Short films are an easily misunderstood art form. At the Oscars, celebrity introductions of the short film nominees and winners often justify the importance of the category by citing shorts as a platform for future feature-length filmmaking. But the elements that make up a great short are hardly the same as those that make for a great feature. Here at FSR, we’ve made something of a habit of looking at short films on their own merits, as relatively brief works of storytelling with their own unique possibilities.
The short film category at the Oscars is typically a rushed-through affair so that the broadcast can proceed to more ratings-friendly moments. But the Academy Award-nominated short films make for some of the strongest categories of the event; all the nominees are, most often, very good. It’s also a level playing field. In the shorts categories, studio properties can compete with self-funded passion projects and film school theses.
Since they’re out in a handful of theaters today, here’s my take on the Academy Award nominees for Best Animated Short Film.
Adam and Dog
Synopsis: The biblical story of Paradise is retold through the eyes of man’s best friend. But when Adam meets Eve, Adam and Dog’s relationship becomes complicated.
Director Minkyu Lee’s film paints a graceful, contemplative portrait of nature and the various roles of living beings within it. The film’s widescreen framing allows the immersive landscapes to be perfectly integrated into the dramas between the various creatures that interact within these environments. This is a meditative, quiet, deliberately paced film where nature is a character itself, almost like an animated version of European art cinema.
Lee and his crew do a fantastic job of bringing the audience into the subjectivity of the dog while retaining an aura of emotional complexity throughout. The film’s subtle transition to Paradise Lost is particularly striking, and the whole film is beautifully realized through skilled two-dimensional animation.
Fresh Guacamole
Synopsis: A delicious-looking dish of guacamole is made through an array of unusual ingredients, ranging from rolling dice to hand grenades.

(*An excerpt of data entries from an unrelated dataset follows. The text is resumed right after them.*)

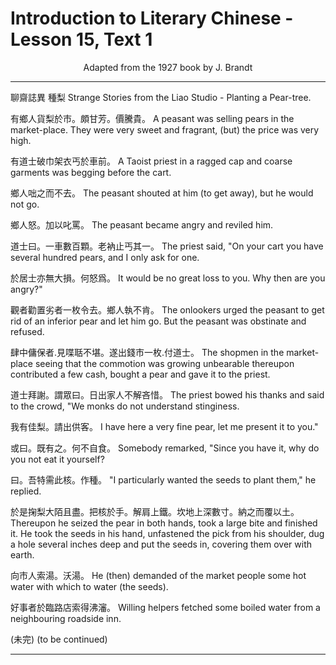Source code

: # Introduction to Literary Chinese - Lesson 15, Text 1

<center>Adapted from the 1927 book by J. Brandt</center>

---

聊齋誌異 種梨
Strange Stories from the Liao Studio - Planting a Pear-tree.

有鄉人貨梨於市。頗甘芳。價騰貴。
A peasant was selling pears in the market-place. They were very sweet and fragrant, (but) the price was very high.

有道士破巾架衣丐於車前。
A Taoist priest in a ragged cap and coarse garments was begging before the cart.

鄉人咄之而不去。
The peasant shouted at him (to get away), but he would not go.

鄉人怒。加以叱罵。
The peasant became angry and reviled him.

道士曰。一車數百顆。老衲止丐其一。
The priest said, "On your cart you have several hundred pears, and I only ask for one.

於居士亦無大損。何怒爲。
It would be no great loss to you. Why then are you angry?"

觀者勸置劣者一枚令去。鄉人執不肯。
The onlookers urged the peasant to get rid of an inferior pear and let him go. But the peasant was obstinate and refused.

肆中傭保者.見喋聒不堪。遂出錢市一枚.付道士。
The shopmen in the market-place seeing that the commotion was growing unbearable thereupon contributed a few cash, bought a pear and gave it to the priest.

道士拜謝。謂眾曰。日出家人不解吝惜。
The priest bowed his thanks and said to the crowd, "We monks do not understand stinginess.

我有佳梨。請出供客。
I have here a very fine pear, let me present it to you."

或曰。既有之。何不自食。
Somebody remarked, "Since you have it, why do you not eat it yourself?

曰。吾特需此核。作種。
"I particularly wanted the seeds to plant them," he replied.

於是掬梨大陌且盡。把核於手。解肩上鐵。坎地上深數寸。納之而覆以土。
Thereupon he seized the pear in both hands, took a large bite and finished it. He took the seeds in his hand, unfastened the pick from his shoulder, dug a hole several inches deep and put the seeds in, covering them over with earth.

向市人索湯。沃湯。
He (then) demanded of the market people some hot water with which to water (the seeds).

好事者於臨路店索得沸瀋。
Willing helpers fetched some boiled water from a neighbouring roadside inn.

(未完)
(to be continued)

---
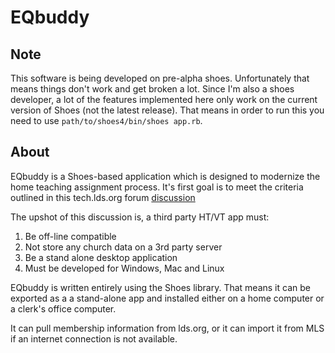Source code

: # EQbuddy

## Note
This software is being developed on pre-alpha shoes. Unfortunately that means things
don't work and get broken a lot. Since I'm also a shoes developer, a lot of the features
implemented here only work on the current version of Shoes (not the latest release). That
means in order to run this you need to use `path/to/shoes4/bin/shoes app.rb`.

## About
EQbuddy is a Shoes-based application which is designed to modernize the home teaching assignment process. It's first goal is to meet the criteria outlined in this tech.lds.org forum [discussion](http://tech.lds.org/forum/viewtopic.php?f=15&t=14738&hilit=home+teaching+program&sid=ec037248f91e33bf0f2c1849c66493ec.)

The upshot of this discussion is, a third party HT/VT app must:

1. Be off-line compatible
2. Not store any church data on a 3rd party server
3. Be a stand alone desktop application
4. Must be developed for Windows, Mac and Linux

EQbuddy is written entirely using the Shoes library. That means it can be exported as a a stand-alone app and installed either on a home computer or a clerk's office computer.

It can pull membership information from lds.org, or it can import it from MLS if an internet connection is not available.
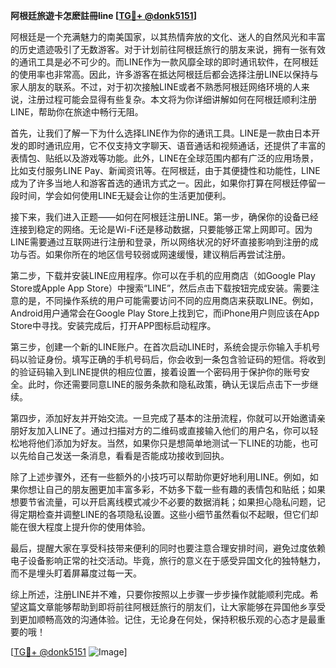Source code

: **阿根廷旅遊卡怎麽註冊line [[TG💪+ @donk5151](https://t.me/s/donk5151)]**

阿根廷是一个充满魅力的南美国家，以其热情奔放的文化、迷人的自然风光和丰富的历史遗迹吸引了无数游客。对于计划前往阿根廷旅行的朋友来说，拥有一张有效的通讯工具是必不可少的。而LINE作为一款风靡全球的即时通讯软件，在阿根廷的使用率也非常高。因此，许多游客在抵达阿根廷后都会选择注册LINE以保持与家人朋友的联系。不过，对于初次接触LINE或者不熟悉阿根廷网络环境的人来说，注册过程可能会显得有些复杂。本文将为你详细讲解如何在阿根廷顺利注册LINE，帮助你在旅途中畅行无阻。

首先，让我们了解一下为什么选择LINE作为你的通讯工具。LINE是一款由日本开发的即时通讯应用，它不仅支持文字聊天、语音通话和视频通话，还提供了丰富的表情包、贴纸以及游戏等功能。此外，LINE在全球范围内都有广泛的应用场景，比如支付服务LINE Pay、新闻资讯等。在阿根廷，由于其便捷性和功能性，LINE成为了许多当地人和游客首选的通讯方式之一。因此，如果你打算在阿根廷停留一段时间，学会如何使用LINE无疑会让你的生活更加便利。

接下来，我们进入正题——如何在阿根廷注册LINE。第一步，确保你的设备已经连接到稳定的网络。无论是Wi-Fi还是移动数据，只要能够正常上网即可。因为LINE需要通过互联网进行注册和登录，所以网络状况的好坏直接影响到注册的成功与否。如果你所在的地区信号较弱或网速缓慢，建议稍后再尝试注册。

第二步，下载并安装LINE应用程序。你可以在手机的应用商店（如Google Play Store或Apple App Store）中搜索“LINE”，然后点击下载按钮完成安装。需要注意的是，不同操作系统的用户可能需要访问不同的应用商店来获取LINE。例如，Android用户通常会在Google Play Store上找到它，而iPhone用户则应该在App Store中寻找。安装完成后，打开APP图标启动程序。

第三步，创建一个新的LINE账户。在首次启动LINE时，系统会提示你输入手机号码以验证身份。填写正确的手机号码后，你会收到一条包含验证码的短信。将收到的验证码输入到LINE提供的相应位置，接着设置一个密码用于保护你的账号安全。此时，你还需要同意LINE的服务条款和隐私政策，确认无误后点击下一步继续。

第四步，添加好友并开始交流。一旦完成了基本的注册流程，你就可以开始邀请亲朋好友加入LINE了。通过扫描对方的二维码或直接输入他们的用户名，你可以轻松地将他们添加为好友。当然，如果你只是想简单地测试一下LINE的功能，也可以先给自己发送一条消息，看看是否能成功接收到回执。

除了上述步骤外，还有一些额外的小技巧可以帮助你更好地利用LINE。例如，如果你想让自己的朋友圈更加丰富多彩，不妨多下载一些有趣的表情包和贴纸；如果想要节省流量，可以开启离线模式减少不必要的数据消耗；如果担心隐私问题，记得定期检查并调整LINE的各项隐私设置。这些小细节虽然看似不起眼，但它们却能在很大程度上提升你的使用体验。

最后，提醒大家在享受科技带来便利的同时也要注意合理安排时间，避免过度依赖电子设备影响正常的社交活动。毕竟，旅行的意义在于感受异国文化的独特魅力，而不是埋头盯着屏幕度过每一天。

综上所述，注册LINE并不难，只要你按照以上步骤一步步操作就能顺利完成。希望这篇文章能够帮助到即将前往阿根廷旅行的朋友们，让大家能够在异国他乡享受到更加顺畅高效的沟通体验。记住，无论身在何处，保持积极乐观的心态才是最重要的哦！

[[TG💪+ @donk5151](https://t.me/s/donk5151) ![Image](https://i.postimg.cc/rwNCRYN7/Snipaste-2025-04-30-17-27-05.png)]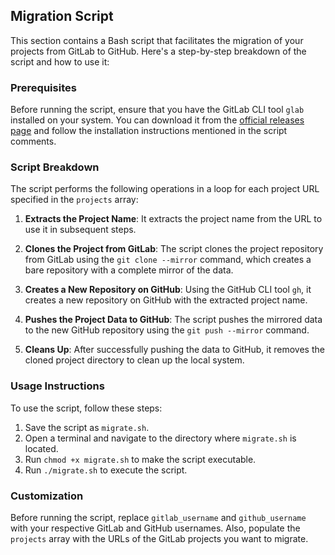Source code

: ## Migration Script
<head>
  <meta property="og:title" content="Your Project Title" />
  <meta property="og:description" content="A brief description of your project." />
  <meta property="og:image" content="URL_to_an_image_you_want_to_display" />
  <meta property="og:url" content="URL_of_your_project_on_GitHub" />
</head>

This section contains a Bash script that facilitates the migration of your projects from GitLab to GitHub. Here's a step-by-step breakdown of the script and how to use it:

### Prerequisites

Before running the script, ensure that you have the GitLab CLI tool `glab` installed on your system. You can download it from the [official releases page](https://github.com/profclems/glab/releases) and follow the installation instructions mentioned in the script comments.

### Script Breakdown

The script performs the following operations in a loop for each project URL specified in the `projects` array:

1. **Extracts the Project Name**: It extracts the project name from the URL to use it in subsequent steps.
   
2. **Clones the Project from GitLab**: The script clones the project repository from GitLab using the `git clone --mirror` command, which creates a bare repository with a complete mirror of the data.

3. **Creates a New Repository on GitHub**: Using the GitHub CLI tool `gh`, it creates a new repository on GitHub with the extracted project name.

4. **Pushes the Project Data to GitHub**: The script pushes the mirrored data to the new GitHub repository using the `git push --mirror` command.

5. **Cleans Up**: After successfully pushing the data to GitHub, it removes the cloned project directory to clean up the local system.

### Usage Instructions

To use the script, follow these steps:

1. Save the script as `migrate.sh`.
2. Open a terminal and navigate to the directory where `migrate.sh` is located.
3. Run `chmod +x migrate.sh` to make the script executable.
4. Run `./migrate.sh` to execute the script.

### Customization

Before running the script, replace `gitlab_username` and `github_username` with your respective GitLab and GitHub usernames. Also, populate the `projects` array with the URLs of the GitLab projects you want to migrate.


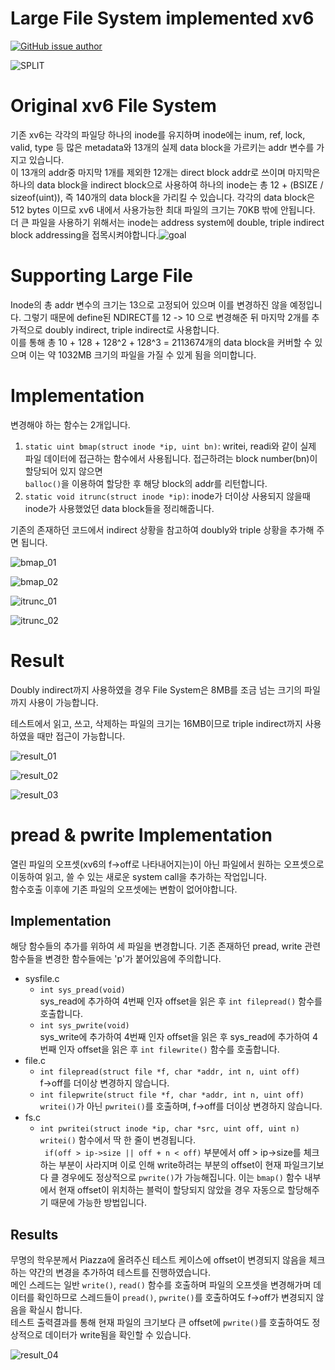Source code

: # Large File System implemented xv6

[![GitHub issue author](https://img.shields.io/badge/author-Dae%20In%20Lee-blue.svg)](https://hconnect.hanyang.ac.kr/2014004893)

![SPLIT](./assets/split.png)



# Original xv6 File System

기존 xv6는 각각의 파일당 하나의 inode를 유지하며 inode에는 inum, ref, lock, valid, type 등 많은 metadata와 13개의 실제 data block을 가르키는 addr 변수를 가지고 있습니다.<br/>이 13개의 addr중 마지막 1개를 제외한 12개는 direct block addr로 쓰이며 마지막은 하나의 data block을 indirect block으로 사용하여 하나의 inode는 총 12 + (BSIZE / sizeof(uint)), 즉 140개의 data block을 가리킬 수 있습니다. 각각의 data block은 512 bytes 이므로 xv6 내에서 사용가능한 최대 파일의 크기는 70KB 밖에 안됩니다.<br/>더 큰 파일을 사용하기 위해서는 inode는 address system에 double, triple indirect block addressing을 접목시켜야합니다.![goal](./assets/goal.png)

# Supporting Large File

Inode의 총 addr 변수의 크기는 13으로 고정되어 있으며 이를 변경하진 않을 예정입니다. 그렇기 때문에 define된 NDIRECT를 12 -> 10 으로 변경해준 뒤 마지막 2개를 추가적으로 doubly indirect, triple indirect로 사용합니다.<br/>이를 통해 총 10 + 128 + 128^2 + 128^3 = 2113674개의 data block을 커버할 수 있으며 이는 약 1032MB 크기의 파일을 가질 수 있게 됨을 의미합니다.<br/>



# Implementation

변경해야 하는 함수는 2개입니다.

1. `static uint bmap(struct inode *ip, uint bn)`: writei, readi와 같이 실제 파일 데이터에 접근하는 함수에서 사용됩니다. 접근하려는 block number(bn)이 할당되어 있지 않으면<br/>`balloc()`을 이용하여 할당한 후 해당 block의 addr를 리턴합니다.<br/>
2. `static void itrunc(struct inode *ip)`: inode가 더이상 사용되지 않을때 inode가 사용했었던 data block들을 정리해줍니다.<br/>

기존의 존재하던 코드에서 indirect 상황을 참고하여 doubly와 triple 상황을 추가해 주면 됩니다.<br/>

![bmap_01](./assets/bmap_01.png)

![bmap_02](./assets/bmap_02.png)

![itrunc_01](./assets/itrunc_01.png)

![itrunc_02](./assets/itrunc_02.png)



# Result

Doubly indirect까지 사용하였을 경우 File System은 8MB를 조금 넘는 크기의 파일까지 사용이 가능합니다.<br/>

테스트에서 읽고, 쓰고, 삭제하는 파일의 크기는 16MB이므로 triple indirect까지 사용하였을 때만 접근이 가능합니다.<br/>



![result_01](./assets/result_01.png)

![result_02](./assets/result_02.png)

![result_03](./assets/result_03.png)

# pread & pwrite Implementation

열린 파일의 오프셋(xv6의 f->off로 나타내어지는)이 아닌 파일에서 원하는 오프셋으로 이동하여 읽고, 쓸 수 있는 새로운 system call을 추가하는 작업입니다.<br/>함수호출 이후에 기존 파일의 오프셋에는 변함이 없어야합니다.

## Implementation

해당 함수들의 추가를 위하여 세 파일을 변경합니다. 기존 존재하던 pread, write 관련 함수들을 변경한 함수들에는 'p'가 붙어있음에 주의합니다.

- sysfile.c<br/>
	- `int sys_pread(void)`<br/>sys_read에 추가하여 4번째 인자 offset을 읽은 후 `int filepread()` 함수를 호출합니다.<br/>
	- `int sys_pwrite(void)`<br/>sys_write에 추가하여 4번째 인자 offset을 읽은 후 sys_read에 추가하여 4번째 인자 offset을 읽은 후 `int filewrite()` 함수를 호출합니다.<br/>
- file.c
	* `int filepread(struct file *f, char *addr, int n, uint off)`<br/>f->off를 더이상 변경하지 않습니다.
	* `int filepwrite(struct file *f, char *addr, int n, uint off)`<br/>`writei()`가 아닌 `pwritei()`를 호출하며, f->off를 더이상 변경하지 않습니다.<br/>
- fs.c
	* `int pwritei(struct inode *ip, char *src, uint off, uint n)`<br/>`writei()` 함수에서 딱 한 줄이 변경됩니다.<br/>` if(off > ip->size || off + n < off)` 부분에서 off > ip->size를 체크하는 부분이 사라지며 이로 인해 write하려는 부분의 offset이 현재 파일크기보다 클 경우에도 정상적으로 `pwrite()`가 가능해집니다. 이는 `bmap()` 함수 내부에서 현재 offset이 위치하는 블럭이 할당되지 않았을 경우 자동으로 할당해주기 때문에 가능한 방법입니다.



## Results

무명의 학우분께서 Piazza에 올려주신 테스트 케이스에 offset이 변경되지 않음을 체크하는 약간의 변경을 추가하여 테스트를 진행하였습니다. <br/>메인 스레드는 일반 `write()`, `read()`  함수를 호출하며 파일의 오프셋을 변경해가며 데이터를 확인하므로 스레드들이 `pread()`, `pwrite()`를 호출하여도 f->off가 변경되지 않음을 확실시 합니다.<br/>테스트 출력결과를 통해 현재 파일의 크기보다 큰 offset에 `pwrite()`를 호출하여도 정상적으로 데이터가 write됨을 확인할 수  있습니다.

![result_04](./assets/result_04.png)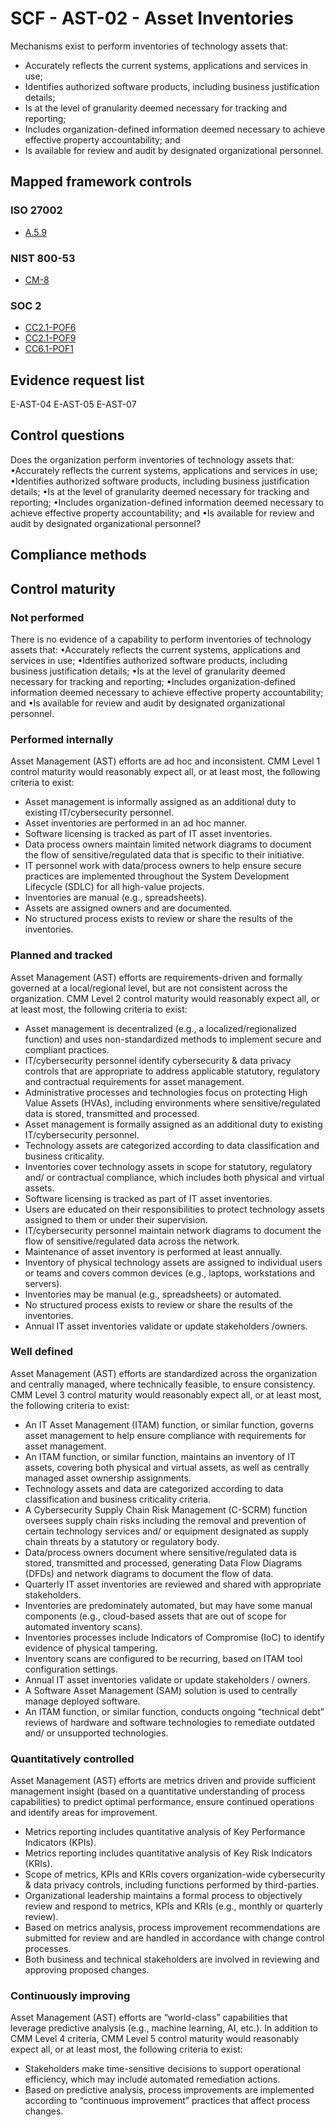 # SCF - AST-02 - Asset Inventories
Mechanisms exist to perform inventories of technology assets that:
 - Accurately reflects the current systems, applications and services in use;
 - Identifies authorized software products, including business justification details;
 - Is at the level of granularity deemed necessary for tracking and reporting;
 - Includes organization-defined information deemed necessary to achieve effective property accountability; and
 - Is available for review and audit by designated organizational personnel.
## Mapped framework controls
### ISO 27002
- [A.5.9](../iso27002/a-5.md#a59)

### NIST 800-53
- [CM-8](../nist80053/cm-8.md)

### SOC 2
- [CC2.1-POF6](../soc2/cc21-pof6.md)
- [CC2.1-POF9](../soc2/cc21-pof9.md)
- [CC6.1-POF1](../soc2/cc61-pof1.md)

## Evidence request list
E-AST-04
E-AST-05
E-AST-07

## Control questions
Does the organization perform inventories of technology assets that:
 •Accurately reflects the current systems, applications and services in use;
 •Identifies authorized software products, including business justification details;
 •Is at the level of granularity deemed necessary for tracking and reporting;
 •Includes organization-defined information deemed necessary to achieve effective property accountability; and
 •Is available for review and audit by designated organizational personnel?

## Compliance methods


## Control maturity
### Not performed
There is no evidence of a capability to perform inventories of technology assets that:
 •Accurately reflects the current systems, applications and services in use;
 •Identifies authorized software products, including business justification details;
 •Is at the level of granularity deemed necessary for tracking and reporting;
 •Includes organization-defined information deemed necessary to achieve effective property accountability; and
 •Is available for review and audit by designated organizational personnel.

### Performed internally
Asset Management (AST) efforts are ad hoc and inconsistent. CMM Level 1 control maturity would reasonably expect all, or at least most, the following criteria to exist:
- Asset management is informally assigned as an additional duty to existing IT/cybersecurity personnel.
- Asset inventories are performed in an ad hoc manner.
- Software licensing is tracked as part of IT asset inventories.
- Data process owners maintain limited network diagrams to document the flow of sensitive/regulated data that is specific to their initiative.
- IT personnel work with data/process owners to help ensure secure practices are implemented throughout the System Development Lifecycle (SDLC) for all high-value projects.
- Inventories are manual (e.g., spreadsheets).
- Assets are assigned owners and are documented.
- No structured process exists to review or share the results of the inventories.

### Planned and tracked
Asset Management (AST) efforts are requirements-driven and formally governed at a local/regional level, but are not consistent across the organization. CMM Level 2 control maturity would reasonably expect all, or at least most, the following criteria to exist:
- Asset management is decentralized (e.g., a localized/regionalized function) and uses non-standardized methods to implement secure and compliant practices.
- IT/cybersecurity personnel identify cybersecurity & data privacy controls that are appropriate to address applicable statutory, regulatory and contractual requirements for asset management.
- Administrative processes and technologies focus on protecting High Value Assets (HVAs), including environments where sensitive/regulated data is stored, transmitted and processed.
- Asset management is formally assigned as an additional duty to existing IT/cybersecurity personnel.
- Technology assets are categorized according to data classification and business criticality.
- Inventories cover technology assets in scope for statutory, regulatory and/ or contractual compliance, which includes both physical and virtual assets.
- Software licensing is tracked as part of IT asset inventories.
- Users are educated on their responsibilities to protect technology assets assigned to them or under their supervision.
- IT/cybersecurity personnel maintain network diagrams to document the flow of sensitive/regulated data across the network.
- Maintenance of asset inventory is performed at least annually.
- Inventory of physical technology assets are assigned to individual users or teams and covers common devices (e.g., laptops, workstations and servers).
- Inventories may be manual (e.g., spreadsheets) or automated.
- No structured process exists to review or share the results of the inventories.
- Annual IT asset inventories validate or update stakeholders /owners.

### Well defined
Asset Management (AST) efforts are standardized across the organization and centrally managed, where technically feasible, to ensure consistency. CMM Level 3 control maturity would reasonably expect all, or at least most, the following criteria to exist:
- An IT Asset Management (ITAM) function, or similar function, governs asset management to help ensure compliance with requirements for asset management.
- An ITAM function, or similar function, maintains an inventory of IT assets, covering both physical and virtual assets, as well as centrally managed asset ownership assignments.
- Technology assets and data are categorized according to data classification and business criticality criteria.
- A Cybersecurity Supply Chain Risk Management (C-SCRM) function oversees supply chain risks including the removal and prevention of certain technology services and/ or equipment designated as supply chain threats by a statutory or regulatory body.
- Data/process owners document where sensitive/regulated data is stored, transmitted and processed, generating Data Flow Diagrams (DFDs) and network diagrams to document the flow of data.
- Quarterly IT asset inventories are reviewed and shared with appropriate stakeholders.
- Inventories are predominately automated, but may have some manual components (e.g., cloud-based assets that are out of scope for automated inventory scans).
- Inventories processes include Indicators of Compromise (IoC) to identify evidence of physical tampering.
- Inventory scans are configured to be recurring, based on ITAM tool configuration settings.
- Annual IT asset inventories validate or update stakeholders / owners.
- A Software Asset Management (SAM) solution is used to centrally manage deployed software.
- An ITAM function, or similar function, conducts ongoing “technical debt” reviews of hardware and software technologies to remediate outdated and/ or unsupported technologies.

### Quantitatively controlled
Asset Management (AST) efforts are metrics driven and provide sufficient management insight (based on a quantitative understanding of process capabilities) to predict optimal performance, ensure continued operations and identify areas for improvement.
- Metrics reporting includes quantitative analysis of Key Performance Indicators (KPIs).
- Metrics reporting includes quantitative analysis of Key Risk Indicators (KRIs).
- Scope of metrics, KPIs and KRIs covers organization-wide cybersecurity & data privacy controls, including functions performed by third-parties.
- Organizational leadership maintains a formal process to objectively review and respond to metrics, KPIs and KRIs (e.g., monthly or quarterly review).
- Based on metrics analysis, process improvement recommendations are submitted for review and are handled in accordance with change control processes.
- Both business and technical stakeholders are involved in reviewing and approving proposed changes.

### Continuously improving
Asset Management (AST) efforts are “world-class” capabilities that leverage predictive analysis (e.g., machine learning, AI, etc.). In addition to CMM Level 4 criteria, CMM Level 5 control maturity would reasonably expect all, or at least most, the following criteria to exist:
- Stakeholders make time-sensitive decisions to support operational efficiency, which may include automated remediation actions.
- Based on predictive analysis, process improvements are implemented according to “continuous improvement” practices that affect process changes.
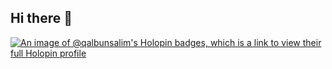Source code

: ## Hi there 👋
[![An image of @qalbunsalim's Holopin badges, which is a link to view their full Holopin profile](https://holopin.me/qalbunsalim)](https://holopin.io/@qalbunsalim)
<!--
**qalbun-salim/qalbun-salim** is a ✨ _special_ ✨ repository because its `README.md` (this file) appears on your GitHub profile.

Here are some ideas to get you started:

- 🔭 I’m currently working on ...
- 🌱 I’m currently learning ...
- 👯 I’m looking to collaborate on ...
- 🤔 I’m looking for help with ...
- 💬 Ask me about ...
- 📫 How to reach me: ...
- 😄 Pronouns: ...
- ⚡ Fun fact: ...
-->

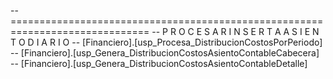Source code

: -- ==============================================================================
-- P R O C E S A R        I N S E R T A       A S I E N T O       D I A R I O
-- [Financiero].[usp_Procesa_DistribucionCostosPorPeriodo]
-- [Financiero].[usp_Genera_DistribucionCostosAsientoContableCabecera]
-- [Financiero].[usp_Genera_DistribucionCostosAsientoContableDetalle]
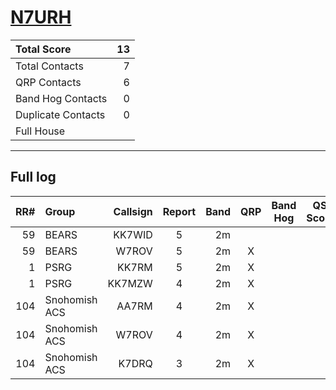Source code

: # [N7URH](https://www.qrz.com/db/N7URH)

| Total Score        |   13 |
|:-------------------|-----:|
| Total Contacts     |    7 |
| QRP Contacts       |    6 |
| Band Hog Contacts  |    0 |
| Duplicate Contacts |    0 |
| Full House         |      |

---

## Full log

|   RR# | Group         |   Callsign |  Report  |   Band |  QRP  |  Band Hog  |   QSO Score |
|------:|:--------------|-----------:|:--------:|-------:|:-----:|:----------:|------------:|
|    59 | BEARS         |     KK7WID |    5     |     2m |       |            |           1 |
|    59 | BEARS         |      W7ROV |    5     |     2m |   X   |            |           2 |
|     1 | PSRG          |      KK7RM |    5     |     2m |   X   |            |           2 |
|     1 | PSRG          |     KK7MZW |    4     |     2m |   X   |            |           2 |
|   104 | Snohomish ACS |      AA7RM |    4     |     2m |   X   |            |           2 |
|   104 | Snohomish ACS |      W7ROV |    4     |     2m |   X   |            |           2 |
|   104 | Snohomish ACS |      K7DRQ |    3     |     2m |   X   |            |           2 |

Adam Pesapane (also known as PES) was inspired by the work of Czech stop-motion animator Jan Svankmejer, and that influence is palpably on display here. The conceit is simple: PES takes ordinary objects and uses them against their expected function, transforming them in the process: a baseball is cut into a row of dice, a “tree” of lightbulb “jalapeños” into tiny monopoly houses.
The deft, surreal creativity of this short is almost unassuming because the brief event is as pleasant as a fresh bowl of guacamole.
Head Over Heels
Synopsis: A couple has grown so far apart over the years that they have each taken on different gravitational fields within the household: he lives on the floor, and she on the ceiling.
Perhaps the best thing about the claymation Head Over Heels is its devotion to the central premise outside the obvious function of the metaphor. Director Timothy Reckart and his crew at the National Film & Television School create an entire world of connective logic through which their central conceit can persist: the couple fights over which picture frame faces which direction, and when the house suddenly settles onto ground, the environment privileges one person’s gravity over the other.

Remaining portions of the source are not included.